The :meth:`readheader` will provide only the header information.
This is a quick way of getting meta info on the file.


.. code-block:: py

        >>> import irfpy.util.datafile
        >>> df = irfpy.util.datafile.Datafile()
        >>> df.readheader(open('tutdf_v1.0.txt'))

.. note::

        So far :meth:`readtrail` assumes to start a correct file pointer,
        so that only works after :meth:`readdata`.


Use case: update the header
...........................

It is a general demand to update the file format or contents.
Updating header is a simple case of the demand.

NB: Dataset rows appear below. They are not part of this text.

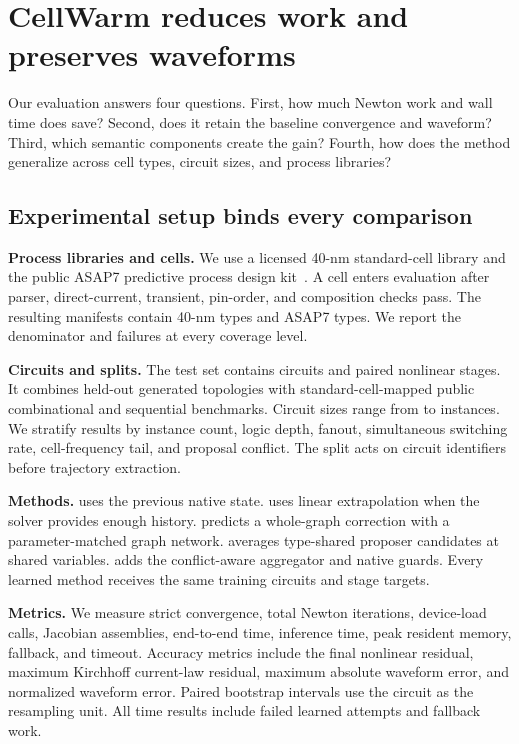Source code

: \section{CellWarm reduces work and preserves waveforms}
\label{sec:evaluation}

Our evaluation answers four questions. First, how much Newton work and wall time does \system{} save? Second, does it retain the baseline convergence and waveform? Third, which semantic components create the gain? Fourth, how does the method generalize across cell types, circuit sizes, and process libraries?

\subsection{Experimental setup binds every comparison}

\noindent\textbf{Process libraries and cells.}
We use a licensed 40-nm standard-cell library and the public ASAP7 predictive process design kit~\cite{clark2016asap7}. A cell enters evaluation after parser, direct-current, transient, pin-order, and composition checks pass. The resulting manifests contain \NumFortyCellTypes{} 40-nm types and \NumSevenCellTypes{} ASAP7 types. We report the denominator and failures at every coverage level.

\noindent\textbf{Circuits and splits.}
The test set contains \NumTestCircuits{} circuits and \NumTestStages{} paired nonlinear stages. It combines held-out generated topologies with standard-cell-mapped public combinational and sequential benchmarks. Circuit sizes range from \MinTestInstances{} to \MaxTestInstances{} instances. We stratify results by instance count, logic depth, fanout, simultaneous switching rate, cell-frequency tail, and proposal conflict. The \TrainValidationTestSplit{} split acts on circuit identifiers before trajectory extraction.

\noindent\textbf{Methods.}
 uses the previous native state.  uses linear extrapolation when the solver provides enough history.  predicts a whole-graph correction with a parameter-matched graph network.  averages type-shared proposer candidates at shared variables. \system{} adds the conflict-aware aggregator and native guards. Every learned method receives the same training circuits and stage targets.

\noindent\textbf{Metrics.}
We measure strict convergence, total Newton iterations, device-load calls, Jacobian assemblies, end-to-end time, inference time, peak resident memory, fallback, and timeout. Accuracy metrics include the final nonlinear residual, maximum Kirchhoff current-law residual, maximum absolute waveform error, and normalized waveform error. Paired bootstrap intervals use the circuit as the resampling unit. All time results include failed learned attempts and fallback work.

Consider you want to add "START_TIME" and "STOP_TIME" entry into the header.
Also, you want to remove "SENSOR" entry from the header.
Changing the Datafile writing is very simple. Just modify the code!
Remember to update the version number, say "1.1".

.. code-block:: py

        >>> import irfpy.util.datafile
        >>> df = irfpy.util.datafile.Datafile(version="1.1")
        >>> df.add_header('SPACECRAFT', 'MEX')
        >>> df.add_header('START_TIME', '2009-01-03T18:05:00')
        >>> df.add_header('STOP_TIME', '2009-01-03T18:12:00')
        >>> df.add_data('FLUX', '0 2009-01-03T18:05:33  2.8 1.9 4.1 7.3')
        >>> df.add_data('FLUX', '1 2009-01-03T18:08:45  2.7 2.3 3.7 6.8')
        >>> df.add_data('FLUX', '2 2009-01-03T18:11:57  2.6 1.9 2.8 9.0')
        >>> df.add_trail('LICENSE', 'BSD')
        >>> df.dump(open('tutdf_v1.1.txt', 'w'))

The output will be :download:`tutdf_v1.1.txt`.

For reading part, I would use following to handle both the version.

.. code-block:: py

        >>> # Read v1.0 file.
        >>> df_v10 = irfpy.util.datafile.Datafile()
        >>> df_v10.readheader(open('tutdf_v1.0.txt'))
        >>> dfr_v10 = irfpy.util.datafile.DatafileReader(df_v10, missing_return="UNKNOWN")

        >>> # Read v1.1 file.
        >>> df_v11 = irfpy.util.datafile.Datafile()
        >>> df_v11.readheader(open('tutdf_v1.1.txt'))
        >>> dfr_v11 = irfpy.util.datafile.DatafileReader(df_v11, missing_return="UNKNOWN")

        >>> print dfr_v10.get_header('VERSION')
        1.0
        >>> print dfr_v10.get_header('START_TIME')   # Only in v1.1
        UNKNOWN

        >>> print dfr_v11.get_header('SPACECRAFT')
        MEX
        >>> print dfr_v11.get_header('SENSOR')   # Only in v1.0
        UNKNOWN